_Task objective:_
Determine how many lines in the records that follow hold the string "providing". Only that number should be returned.

_Input for this task:_
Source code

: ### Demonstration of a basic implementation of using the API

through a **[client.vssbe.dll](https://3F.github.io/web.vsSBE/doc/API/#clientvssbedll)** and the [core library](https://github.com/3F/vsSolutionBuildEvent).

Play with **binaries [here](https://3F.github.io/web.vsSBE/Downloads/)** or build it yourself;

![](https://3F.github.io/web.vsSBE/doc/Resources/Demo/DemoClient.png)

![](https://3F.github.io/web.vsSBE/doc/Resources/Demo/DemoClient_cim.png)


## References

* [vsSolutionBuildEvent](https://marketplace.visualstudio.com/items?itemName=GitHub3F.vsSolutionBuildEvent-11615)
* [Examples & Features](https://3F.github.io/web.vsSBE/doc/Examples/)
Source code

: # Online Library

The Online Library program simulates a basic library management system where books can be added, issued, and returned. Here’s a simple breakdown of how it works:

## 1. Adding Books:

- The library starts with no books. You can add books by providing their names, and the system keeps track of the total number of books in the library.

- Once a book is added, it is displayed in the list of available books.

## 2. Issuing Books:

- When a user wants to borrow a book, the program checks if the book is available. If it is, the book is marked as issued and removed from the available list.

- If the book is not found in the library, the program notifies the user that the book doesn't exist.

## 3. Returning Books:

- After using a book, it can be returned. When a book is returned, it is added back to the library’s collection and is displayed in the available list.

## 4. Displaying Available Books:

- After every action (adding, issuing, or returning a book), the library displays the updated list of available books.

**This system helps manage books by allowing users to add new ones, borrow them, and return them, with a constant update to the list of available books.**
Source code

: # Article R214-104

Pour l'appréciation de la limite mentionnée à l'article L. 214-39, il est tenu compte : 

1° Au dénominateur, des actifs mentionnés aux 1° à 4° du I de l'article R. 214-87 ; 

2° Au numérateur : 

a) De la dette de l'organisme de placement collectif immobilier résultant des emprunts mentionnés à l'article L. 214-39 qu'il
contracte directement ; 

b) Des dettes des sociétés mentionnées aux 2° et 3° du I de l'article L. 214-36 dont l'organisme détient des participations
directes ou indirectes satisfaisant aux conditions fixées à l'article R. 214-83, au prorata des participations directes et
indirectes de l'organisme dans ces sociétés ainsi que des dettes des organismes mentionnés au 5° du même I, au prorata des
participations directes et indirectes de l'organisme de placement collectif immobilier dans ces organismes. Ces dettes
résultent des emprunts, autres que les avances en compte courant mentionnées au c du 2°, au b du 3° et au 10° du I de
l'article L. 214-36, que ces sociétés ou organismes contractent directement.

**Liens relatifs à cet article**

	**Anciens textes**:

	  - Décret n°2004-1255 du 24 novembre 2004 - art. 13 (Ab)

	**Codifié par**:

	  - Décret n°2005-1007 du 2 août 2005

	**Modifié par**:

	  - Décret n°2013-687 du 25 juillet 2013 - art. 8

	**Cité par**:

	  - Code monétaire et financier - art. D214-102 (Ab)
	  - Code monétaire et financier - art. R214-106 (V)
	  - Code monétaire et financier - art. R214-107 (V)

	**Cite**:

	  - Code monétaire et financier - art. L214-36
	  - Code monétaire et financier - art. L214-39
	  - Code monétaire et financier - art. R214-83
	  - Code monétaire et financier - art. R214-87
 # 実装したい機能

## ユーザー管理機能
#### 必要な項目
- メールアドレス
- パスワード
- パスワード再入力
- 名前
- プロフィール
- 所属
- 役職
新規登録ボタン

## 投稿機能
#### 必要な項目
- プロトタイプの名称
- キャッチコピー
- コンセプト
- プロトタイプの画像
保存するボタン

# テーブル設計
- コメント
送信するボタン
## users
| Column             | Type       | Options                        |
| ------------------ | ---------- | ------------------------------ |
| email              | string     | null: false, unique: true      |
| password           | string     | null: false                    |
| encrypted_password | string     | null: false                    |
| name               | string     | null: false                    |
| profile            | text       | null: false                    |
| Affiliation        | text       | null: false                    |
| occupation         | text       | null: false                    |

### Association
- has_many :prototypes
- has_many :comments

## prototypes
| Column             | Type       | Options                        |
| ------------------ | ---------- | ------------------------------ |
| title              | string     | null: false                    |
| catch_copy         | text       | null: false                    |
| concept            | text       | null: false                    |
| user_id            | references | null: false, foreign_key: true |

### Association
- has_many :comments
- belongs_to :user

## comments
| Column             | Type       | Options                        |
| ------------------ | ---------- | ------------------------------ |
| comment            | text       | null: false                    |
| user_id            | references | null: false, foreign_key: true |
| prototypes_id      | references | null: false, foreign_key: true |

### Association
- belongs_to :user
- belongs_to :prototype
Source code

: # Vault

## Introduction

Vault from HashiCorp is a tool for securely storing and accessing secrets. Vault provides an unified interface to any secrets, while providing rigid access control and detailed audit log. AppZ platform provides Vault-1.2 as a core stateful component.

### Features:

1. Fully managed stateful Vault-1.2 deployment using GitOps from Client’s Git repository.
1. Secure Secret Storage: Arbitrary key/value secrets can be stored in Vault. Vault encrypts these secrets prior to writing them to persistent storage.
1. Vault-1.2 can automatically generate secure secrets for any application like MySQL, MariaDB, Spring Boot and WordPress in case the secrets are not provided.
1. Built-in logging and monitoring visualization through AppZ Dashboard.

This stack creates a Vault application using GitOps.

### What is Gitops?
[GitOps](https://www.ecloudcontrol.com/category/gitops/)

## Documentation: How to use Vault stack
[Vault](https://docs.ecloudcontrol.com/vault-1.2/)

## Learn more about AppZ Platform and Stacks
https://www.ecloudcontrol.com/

_Response area:_
2